Description of original award (Fiscal Year 2020, $892,313)
The Comprehensive Opioid, Stimulant, and Substance Abuse Program (COSSAP) was developed as part of the Comprehensive Addiction and Recovery Act (CARA) legislation. COSSAPs purpose is to provide financial and technical assistance to states, units of local government, and Indian tribal governments to develop, implement, or expand comprehensive efforts to identify, respond to, treat, and support those impacted by illicit opioids, stimulants, and other drugs of abuse.
The objective of Category 1 is to encourage and support the development of comprehensive, locally driven responses to opioids, stimulants, and other substances that expand access to supervision, treatment, and recovery support services across the criminal justice system; support law enforcement and other first responder diversion programs for nonviolent drug offenders; promote education and prevention activities; and address the needs of children impacted by substance abuse.

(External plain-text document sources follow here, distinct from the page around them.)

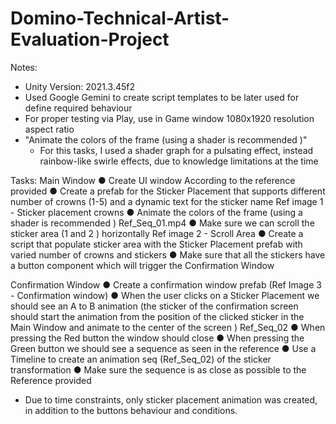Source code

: # Domino-Technical-Artist-Evaluation-Project

Notes:
* Unity Version: 2021.3.45f2
* Used Google Gemini to create script templates to be later used for define required behaviour
* For proper testing via Play, use in Game window 1080x1920 resolution aspect ratio
* "Animate the colors of the frame (using a shader is recommended )"
  - For this tasks, I used a shader graph for a pulsating effect, instead rainbow-like swirle effects, due to knowledge limitations at the time

Tasks:
Main Window
● Create UI window According to the reference provided
● Create a prefab for the Sticker Placement that supports different number of crowns (1-5)
and a dynamic text for the sticker name Ref image 1 - Sticker placement crowns
● Animate the colors of the frame (using a shader is recommended ) Ref_Seq_01.mp4
● Make sure we can scroll the sticker area (1 and 2 ) horizontally Ref image 2 - Scroll Area
● Create a script that populate sticker area with the Sticker Placement prefab with varied
number of crowns and stickers
● Make sure that all the stickers have a button component which will trigger the
Confirmation Window

Confirmation Window
● Create a confirmation window prefab (Ref Image 3 - Confirmation window)
● When the user clicks on a Sticker Placement we should see an A to B animation (the
sticker of the confirmation screen should start the animation from the position of the
clicked sticker in the Main Window and animate to the center of the screen )
Ref_Seq_02
● When pressing the Red button the window should close
● When pressing the Green button we should see a sequence as seen in the reference
● Use a Timeline to create an animation seq (Ref_Seq_02) of the sticker transformation
● Make sure the sequence is as close as possible to the Reference provided
  - Due to time constraints, only sticker placement animation was created, in addition to the buttons behaviour and conditions.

This project serves Sullivan County, Tennessee, population 157,668. The purpose of the project is to provide continued support, enhancement, and expansion of the COAP-funded initial pilot multidisciplinary overdose response team in Sullivan County. This project will build upon the existing coordinated multidisciplinary response, which includes law enforcement, behavioral health service providers (behavioral health liaisons), a full-time project coordinator, and two full-time peer specialists with one serving as a victim advocate (victim outreach specialist). The project broadens outreach and self-referral capacity to expand engagement with individuals seeking assistance with recovery and are determined to be at risk for overdose. The project includes partnerships between the case management team and law enforcement (Sullivan County Sheriffs Office, including jail staff, Bristol Police Department, Kingsport Police Department, drug task force, treatment partners (Frontier Health, Kingsport Family Recovery, Comprehensive Community Services, and Volunteer Behavioral Health), community support (Recovery Resources), and many others. Priority considerations addressed in this application include high rates of overdose deaths and the related high rate of primary treatment admissions for heroin or other opioids.